[Saved entries]
※

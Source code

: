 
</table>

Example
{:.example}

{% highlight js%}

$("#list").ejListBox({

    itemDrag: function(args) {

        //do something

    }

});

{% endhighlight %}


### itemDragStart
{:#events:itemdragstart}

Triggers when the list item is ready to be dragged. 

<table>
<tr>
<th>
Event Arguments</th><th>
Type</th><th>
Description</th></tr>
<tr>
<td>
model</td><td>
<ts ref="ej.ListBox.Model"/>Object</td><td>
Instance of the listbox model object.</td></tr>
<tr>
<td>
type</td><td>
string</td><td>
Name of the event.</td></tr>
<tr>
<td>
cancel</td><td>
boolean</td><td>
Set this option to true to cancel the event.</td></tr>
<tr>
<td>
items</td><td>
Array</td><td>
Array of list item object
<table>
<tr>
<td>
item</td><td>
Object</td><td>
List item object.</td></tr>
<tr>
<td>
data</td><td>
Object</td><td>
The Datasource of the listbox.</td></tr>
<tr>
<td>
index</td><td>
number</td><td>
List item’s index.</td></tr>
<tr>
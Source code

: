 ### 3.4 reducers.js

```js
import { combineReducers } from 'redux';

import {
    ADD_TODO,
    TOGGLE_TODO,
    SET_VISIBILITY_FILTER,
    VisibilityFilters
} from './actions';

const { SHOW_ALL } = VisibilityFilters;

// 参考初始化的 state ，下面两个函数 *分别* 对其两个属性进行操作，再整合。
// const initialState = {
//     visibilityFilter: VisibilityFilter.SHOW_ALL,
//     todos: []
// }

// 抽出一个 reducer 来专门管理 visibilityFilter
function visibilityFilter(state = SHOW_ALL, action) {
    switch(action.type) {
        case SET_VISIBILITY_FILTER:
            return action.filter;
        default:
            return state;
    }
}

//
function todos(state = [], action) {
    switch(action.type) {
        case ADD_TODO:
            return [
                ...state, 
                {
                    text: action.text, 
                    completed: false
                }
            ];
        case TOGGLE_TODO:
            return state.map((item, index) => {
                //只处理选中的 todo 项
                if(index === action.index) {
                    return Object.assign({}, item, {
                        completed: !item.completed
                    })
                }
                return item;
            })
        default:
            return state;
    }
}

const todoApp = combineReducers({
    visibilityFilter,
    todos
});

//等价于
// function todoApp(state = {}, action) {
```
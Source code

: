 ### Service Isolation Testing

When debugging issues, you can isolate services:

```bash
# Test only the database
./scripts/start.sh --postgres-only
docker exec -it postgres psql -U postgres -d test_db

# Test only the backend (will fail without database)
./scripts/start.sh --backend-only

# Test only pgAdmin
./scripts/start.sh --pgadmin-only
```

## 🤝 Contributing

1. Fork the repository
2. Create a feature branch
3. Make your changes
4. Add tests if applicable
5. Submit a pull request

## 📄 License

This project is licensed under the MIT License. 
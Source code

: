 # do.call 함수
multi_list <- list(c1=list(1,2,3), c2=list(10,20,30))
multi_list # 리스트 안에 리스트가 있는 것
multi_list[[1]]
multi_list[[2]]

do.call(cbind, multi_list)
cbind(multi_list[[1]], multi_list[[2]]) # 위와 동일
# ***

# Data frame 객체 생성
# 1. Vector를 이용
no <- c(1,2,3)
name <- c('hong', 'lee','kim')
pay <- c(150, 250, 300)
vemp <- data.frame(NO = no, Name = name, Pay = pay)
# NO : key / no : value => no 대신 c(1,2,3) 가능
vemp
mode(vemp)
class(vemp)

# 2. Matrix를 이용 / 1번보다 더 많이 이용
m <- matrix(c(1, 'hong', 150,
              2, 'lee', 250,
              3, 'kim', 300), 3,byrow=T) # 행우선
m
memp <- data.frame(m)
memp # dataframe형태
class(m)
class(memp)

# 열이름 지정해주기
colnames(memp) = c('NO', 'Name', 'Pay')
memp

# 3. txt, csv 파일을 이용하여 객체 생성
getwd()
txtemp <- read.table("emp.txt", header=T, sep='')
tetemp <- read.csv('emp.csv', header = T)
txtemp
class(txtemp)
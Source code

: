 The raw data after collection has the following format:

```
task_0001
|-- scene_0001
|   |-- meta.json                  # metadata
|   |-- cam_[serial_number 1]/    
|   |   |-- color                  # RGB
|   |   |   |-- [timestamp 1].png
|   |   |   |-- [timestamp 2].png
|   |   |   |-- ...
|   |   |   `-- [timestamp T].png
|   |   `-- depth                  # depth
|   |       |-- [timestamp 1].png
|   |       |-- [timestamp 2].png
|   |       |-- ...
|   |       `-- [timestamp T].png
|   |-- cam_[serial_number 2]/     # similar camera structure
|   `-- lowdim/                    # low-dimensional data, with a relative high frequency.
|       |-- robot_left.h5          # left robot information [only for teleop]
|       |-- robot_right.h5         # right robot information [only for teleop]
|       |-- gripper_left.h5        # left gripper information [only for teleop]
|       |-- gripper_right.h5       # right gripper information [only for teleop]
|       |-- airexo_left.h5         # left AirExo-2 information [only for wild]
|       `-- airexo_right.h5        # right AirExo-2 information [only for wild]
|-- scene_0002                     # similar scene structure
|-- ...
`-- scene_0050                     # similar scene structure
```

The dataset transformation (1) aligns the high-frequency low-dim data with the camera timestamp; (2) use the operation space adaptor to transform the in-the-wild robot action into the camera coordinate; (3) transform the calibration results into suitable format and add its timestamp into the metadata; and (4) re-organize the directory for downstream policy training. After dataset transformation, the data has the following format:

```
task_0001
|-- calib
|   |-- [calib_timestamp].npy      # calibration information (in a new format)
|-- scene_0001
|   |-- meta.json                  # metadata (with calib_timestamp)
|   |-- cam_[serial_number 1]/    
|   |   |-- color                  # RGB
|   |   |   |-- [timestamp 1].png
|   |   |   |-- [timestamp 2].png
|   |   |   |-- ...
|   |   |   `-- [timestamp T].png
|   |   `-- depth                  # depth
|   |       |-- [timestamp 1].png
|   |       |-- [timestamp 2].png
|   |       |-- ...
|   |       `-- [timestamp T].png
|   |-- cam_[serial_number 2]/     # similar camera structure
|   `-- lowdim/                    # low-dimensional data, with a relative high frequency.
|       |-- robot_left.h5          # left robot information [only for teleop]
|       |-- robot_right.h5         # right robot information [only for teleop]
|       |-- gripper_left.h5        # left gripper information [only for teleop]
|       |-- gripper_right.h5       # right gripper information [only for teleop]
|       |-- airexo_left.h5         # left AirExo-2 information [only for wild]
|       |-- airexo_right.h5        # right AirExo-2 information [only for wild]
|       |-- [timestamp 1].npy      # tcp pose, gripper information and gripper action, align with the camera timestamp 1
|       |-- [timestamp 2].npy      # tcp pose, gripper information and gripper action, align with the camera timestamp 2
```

※

*Task requirements:* Search the data above for "cbind" and copy every line where it turns up.

*Finished task:*
do.call(cbind, multi_list)
cbind(multi_list[[1]], multi_list[[2]]) # 위와 동일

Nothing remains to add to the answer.